++++ DATASET ENTRIES

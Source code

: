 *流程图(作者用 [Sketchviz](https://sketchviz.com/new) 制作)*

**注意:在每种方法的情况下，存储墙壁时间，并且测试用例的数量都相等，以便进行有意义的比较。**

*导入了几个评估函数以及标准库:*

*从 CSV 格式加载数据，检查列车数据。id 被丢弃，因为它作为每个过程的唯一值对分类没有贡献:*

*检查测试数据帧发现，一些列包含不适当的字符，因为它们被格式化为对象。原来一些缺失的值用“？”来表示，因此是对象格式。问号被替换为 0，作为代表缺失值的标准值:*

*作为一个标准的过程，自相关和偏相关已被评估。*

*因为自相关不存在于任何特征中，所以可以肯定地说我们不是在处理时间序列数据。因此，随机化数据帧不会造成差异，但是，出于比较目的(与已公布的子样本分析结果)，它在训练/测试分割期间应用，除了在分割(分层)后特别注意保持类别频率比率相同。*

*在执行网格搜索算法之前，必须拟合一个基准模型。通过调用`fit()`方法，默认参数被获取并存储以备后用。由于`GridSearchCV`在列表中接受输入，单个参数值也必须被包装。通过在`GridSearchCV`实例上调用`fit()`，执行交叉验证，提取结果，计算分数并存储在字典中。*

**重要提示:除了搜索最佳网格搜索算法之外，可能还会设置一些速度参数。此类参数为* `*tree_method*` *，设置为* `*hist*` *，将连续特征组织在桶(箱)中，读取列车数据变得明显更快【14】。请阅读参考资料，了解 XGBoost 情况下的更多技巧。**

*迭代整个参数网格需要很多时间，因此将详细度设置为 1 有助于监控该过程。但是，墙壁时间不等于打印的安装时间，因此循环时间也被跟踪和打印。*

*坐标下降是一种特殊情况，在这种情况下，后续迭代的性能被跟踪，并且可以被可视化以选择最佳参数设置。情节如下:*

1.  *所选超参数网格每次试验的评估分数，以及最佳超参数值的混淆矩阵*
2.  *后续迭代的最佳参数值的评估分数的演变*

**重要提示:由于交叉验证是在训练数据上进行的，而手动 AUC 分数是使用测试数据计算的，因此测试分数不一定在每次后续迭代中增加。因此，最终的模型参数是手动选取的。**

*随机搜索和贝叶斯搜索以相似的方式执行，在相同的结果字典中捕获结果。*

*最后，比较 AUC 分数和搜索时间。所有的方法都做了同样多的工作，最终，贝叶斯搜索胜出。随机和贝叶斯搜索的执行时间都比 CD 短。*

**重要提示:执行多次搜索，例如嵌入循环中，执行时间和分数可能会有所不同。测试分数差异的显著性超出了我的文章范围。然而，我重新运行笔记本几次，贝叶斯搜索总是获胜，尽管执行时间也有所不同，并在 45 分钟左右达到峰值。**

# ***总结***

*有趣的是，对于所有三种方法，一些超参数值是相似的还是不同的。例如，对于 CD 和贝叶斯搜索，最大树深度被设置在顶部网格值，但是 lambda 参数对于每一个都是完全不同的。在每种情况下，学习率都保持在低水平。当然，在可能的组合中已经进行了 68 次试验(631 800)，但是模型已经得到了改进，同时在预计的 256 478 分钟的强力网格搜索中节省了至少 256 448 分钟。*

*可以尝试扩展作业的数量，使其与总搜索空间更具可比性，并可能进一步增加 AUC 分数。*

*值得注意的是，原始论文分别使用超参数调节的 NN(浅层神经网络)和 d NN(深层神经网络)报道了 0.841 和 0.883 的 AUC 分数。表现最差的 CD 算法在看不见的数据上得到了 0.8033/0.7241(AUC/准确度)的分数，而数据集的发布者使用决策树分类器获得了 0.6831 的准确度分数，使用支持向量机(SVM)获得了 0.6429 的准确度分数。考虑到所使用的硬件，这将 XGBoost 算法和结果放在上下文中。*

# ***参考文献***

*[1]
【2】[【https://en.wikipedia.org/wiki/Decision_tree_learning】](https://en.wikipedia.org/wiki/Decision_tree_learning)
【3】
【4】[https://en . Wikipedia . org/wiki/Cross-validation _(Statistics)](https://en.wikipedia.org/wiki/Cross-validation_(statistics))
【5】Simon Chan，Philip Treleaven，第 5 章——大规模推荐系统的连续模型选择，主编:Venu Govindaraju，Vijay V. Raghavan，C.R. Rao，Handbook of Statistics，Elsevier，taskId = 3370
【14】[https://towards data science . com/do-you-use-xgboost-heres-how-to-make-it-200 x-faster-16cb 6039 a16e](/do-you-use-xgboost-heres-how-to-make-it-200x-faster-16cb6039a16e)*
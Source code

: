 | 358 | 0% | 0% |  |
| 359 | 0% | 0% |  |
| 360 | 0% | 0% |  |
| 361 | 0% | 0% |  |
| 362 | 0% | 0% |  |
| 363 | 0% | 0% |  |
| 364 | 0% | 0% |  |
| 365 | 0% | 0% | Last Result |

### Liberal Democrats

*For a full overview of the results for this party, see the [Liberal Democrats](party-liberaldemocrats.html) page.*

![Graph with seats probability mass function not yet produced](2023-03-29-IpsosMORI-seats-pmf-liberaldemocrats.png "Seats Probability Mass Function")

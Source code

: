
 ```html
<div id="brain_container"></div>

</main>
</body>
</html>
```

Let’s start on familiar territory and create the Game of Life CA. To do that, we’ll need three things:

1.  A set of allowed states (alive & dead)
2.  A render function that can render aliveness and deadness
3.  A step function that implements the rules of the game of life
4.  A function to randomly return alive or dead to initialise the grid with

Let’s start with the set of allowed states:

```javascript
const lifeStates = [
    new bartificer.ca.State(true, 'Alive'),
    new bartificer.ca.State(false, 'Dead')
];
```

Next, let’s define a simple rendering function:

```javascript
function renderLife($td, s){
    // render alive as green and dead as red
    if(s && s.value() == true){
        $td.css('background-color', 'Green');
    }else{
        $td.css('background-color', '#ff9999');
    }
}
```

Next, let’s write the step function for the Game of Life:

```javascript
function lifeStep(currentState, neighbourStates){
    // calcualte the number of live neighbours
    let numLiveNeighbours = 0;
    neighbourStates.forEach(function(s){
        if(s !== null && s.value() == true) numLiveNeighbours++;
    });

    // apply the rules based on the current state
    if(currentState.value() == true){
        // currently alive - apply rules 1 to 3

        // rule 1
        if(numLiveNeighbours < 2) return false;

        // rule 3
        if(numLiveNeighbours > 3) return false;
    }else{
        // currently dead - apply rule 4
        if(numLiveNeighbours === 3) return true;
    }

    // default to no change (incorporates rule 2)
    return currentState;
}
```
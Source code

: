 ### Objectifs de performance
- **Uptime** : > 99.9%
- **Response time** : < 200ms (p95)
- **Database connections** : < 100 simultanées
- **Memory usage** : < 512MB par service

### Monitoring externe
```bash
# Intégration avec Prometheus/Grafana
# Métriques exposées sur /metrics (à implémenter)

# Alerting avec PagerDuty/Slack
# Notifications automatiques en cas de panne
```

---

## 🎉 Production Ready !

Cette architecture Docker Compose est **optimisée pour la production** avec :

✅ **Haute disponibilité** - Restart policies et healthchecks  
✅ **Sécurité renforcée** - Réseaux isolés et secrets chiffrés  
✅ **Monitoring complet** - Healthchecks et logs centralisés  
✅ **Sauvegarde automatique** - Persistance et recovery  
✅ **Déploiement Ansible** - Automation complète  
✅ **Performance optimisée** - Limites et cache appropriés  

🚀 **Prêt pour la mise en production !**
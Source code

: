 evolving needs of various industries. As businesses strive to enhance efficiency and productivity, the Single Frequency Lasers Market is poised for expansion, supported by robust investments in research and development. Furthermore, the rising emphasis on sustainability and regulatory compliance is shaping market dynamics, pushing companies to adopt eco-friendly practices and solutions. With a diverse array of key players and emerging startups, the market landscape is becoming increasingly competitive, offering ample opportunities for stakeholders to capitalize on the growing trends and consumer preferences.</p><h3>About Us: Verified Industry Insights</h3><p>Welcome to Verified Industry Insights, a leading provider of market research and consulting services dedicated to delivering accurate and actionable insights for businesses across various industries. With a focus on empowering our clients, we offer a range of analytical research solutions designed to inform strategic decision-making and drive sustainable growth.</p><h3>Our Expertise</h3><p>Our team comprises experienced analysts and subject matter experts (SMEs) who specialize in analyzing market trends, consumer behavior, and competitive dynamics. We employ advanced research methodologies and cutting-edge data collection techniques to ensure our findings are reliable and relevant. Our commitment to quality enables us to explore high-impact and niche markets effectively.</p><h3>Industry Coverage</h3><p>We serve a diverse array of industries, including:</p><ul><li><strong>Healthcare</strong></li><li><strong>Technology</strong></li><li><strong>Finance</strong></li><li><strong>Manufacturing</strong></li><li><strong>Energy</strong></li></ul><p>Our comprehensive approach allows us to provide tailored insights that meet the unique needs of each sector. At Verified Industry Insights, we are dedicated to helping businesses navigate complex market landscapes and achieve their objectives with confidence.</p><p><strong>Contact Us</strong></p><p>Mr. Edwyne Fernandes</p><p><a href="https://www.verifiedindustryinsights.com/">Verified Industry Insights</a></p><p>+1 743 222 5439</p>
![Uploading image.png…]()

++++++++

-- EXERCISE --
Each line above that contains the word "rules" should be copied.

-- EXPECTED ANSWER --
3.  A step function that implements the rules of the game of life
    // apply the rules based on the current state
        // currently alive - apply rules 1 to 3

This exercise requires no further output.